(Records from a data collection)

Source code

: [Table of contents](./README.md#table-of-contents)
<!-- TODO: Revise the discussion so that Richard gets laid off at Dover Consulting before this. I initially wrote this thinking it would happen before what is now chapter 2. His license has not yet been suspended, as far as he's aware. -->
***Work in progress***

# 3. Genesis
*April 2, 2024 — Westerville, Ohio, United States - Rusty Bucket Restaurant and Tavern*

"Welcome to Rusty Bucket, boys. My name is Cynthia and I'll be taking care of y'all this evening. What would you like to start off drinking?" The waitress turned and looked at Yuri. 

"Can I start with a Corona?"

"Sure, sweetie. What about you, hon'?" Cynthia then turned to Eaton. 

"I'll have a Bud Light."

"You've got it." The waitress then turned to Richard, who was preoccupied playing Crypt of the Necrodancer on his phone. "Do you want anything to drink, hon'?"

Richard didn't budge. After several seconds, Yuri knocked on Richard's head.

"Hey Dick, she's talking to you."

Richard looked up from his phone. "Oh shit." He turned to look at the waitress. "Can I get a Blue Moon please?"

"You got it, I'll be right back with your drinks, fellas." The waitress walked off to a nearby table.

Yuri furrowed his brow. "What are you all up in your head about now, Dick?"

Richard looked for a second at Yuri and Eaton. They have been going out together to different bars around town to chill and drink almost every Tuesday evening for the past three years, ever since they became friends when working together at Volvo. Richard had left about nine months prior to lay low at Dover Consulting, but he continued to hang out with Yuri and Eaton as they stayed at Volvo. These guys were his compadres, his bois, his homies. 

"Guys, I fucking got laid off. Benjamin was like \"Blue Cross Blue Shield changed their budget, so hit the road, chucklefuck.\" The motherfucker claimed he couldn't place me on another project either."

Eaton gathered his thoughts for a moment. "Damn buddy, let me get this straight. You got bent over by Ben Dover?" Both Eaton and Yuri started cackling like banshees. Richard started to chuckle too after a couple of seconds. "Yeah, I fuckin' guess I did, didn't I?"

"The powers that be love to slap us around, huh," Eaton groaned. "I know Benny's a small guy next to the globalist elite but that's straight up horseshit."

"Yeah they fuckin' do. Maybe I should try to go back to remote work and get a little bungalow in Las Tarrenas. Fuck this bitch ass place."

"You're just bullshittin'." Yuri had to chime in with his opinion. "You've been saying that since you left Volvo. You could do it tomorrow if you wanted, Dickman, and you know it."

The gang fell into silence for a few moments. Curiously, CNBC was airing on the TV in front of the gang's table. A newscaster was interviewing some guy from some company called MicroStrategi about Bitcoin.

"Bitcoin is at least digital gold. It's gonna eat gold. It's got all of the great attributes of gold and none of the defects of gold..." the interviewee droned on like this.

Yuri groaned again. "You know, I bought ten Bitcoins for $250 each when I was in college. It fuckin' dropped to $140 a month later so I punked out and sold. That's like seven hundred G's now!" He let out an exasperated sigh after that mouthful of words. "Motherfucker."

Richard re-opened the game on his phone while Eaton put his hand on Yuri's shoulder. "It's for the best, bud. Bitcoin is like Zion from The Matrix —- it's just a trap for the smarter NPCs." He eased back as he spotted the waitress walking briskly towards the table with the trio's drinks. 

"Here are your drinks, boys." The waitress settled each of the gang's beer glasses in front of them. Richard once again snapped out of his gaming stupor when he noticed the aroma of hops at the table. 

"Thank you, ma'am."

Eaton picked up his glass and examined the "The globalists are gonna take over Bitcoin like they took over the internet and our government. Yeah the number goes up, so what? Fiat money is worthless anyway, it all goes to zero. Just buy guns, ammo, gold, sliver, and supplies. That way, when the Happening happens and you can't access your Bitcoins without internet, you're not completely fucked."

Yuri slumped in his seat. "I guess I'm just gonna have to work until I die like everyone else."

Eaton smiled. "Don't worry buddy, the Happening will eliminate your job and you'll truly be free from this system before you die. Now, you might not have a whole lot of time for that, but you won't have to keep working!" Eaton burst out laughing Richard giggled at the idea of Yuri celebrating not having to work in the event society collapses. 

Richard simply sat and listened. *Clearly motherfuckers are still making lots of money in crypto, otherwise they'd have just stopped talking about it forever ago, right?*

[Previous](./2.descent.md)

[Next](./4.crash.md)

PROBLEM TO SOLVE: Go through the entries and report every line with the string "gang".

ANSWER SPACE:
The gang fell into silence for a few moments. Curiously, CNBC was airing on the TV in front of the gang's table. A newscaster was interviewing some guy from some company called MicroStrategi about Bitcoin.
"Here are your drinks, boys." The waitress settled each of the gang's beer glasses in front of them. Richard once again snapped out of his gaming stupor when he noticed the aroma of hops at the table. 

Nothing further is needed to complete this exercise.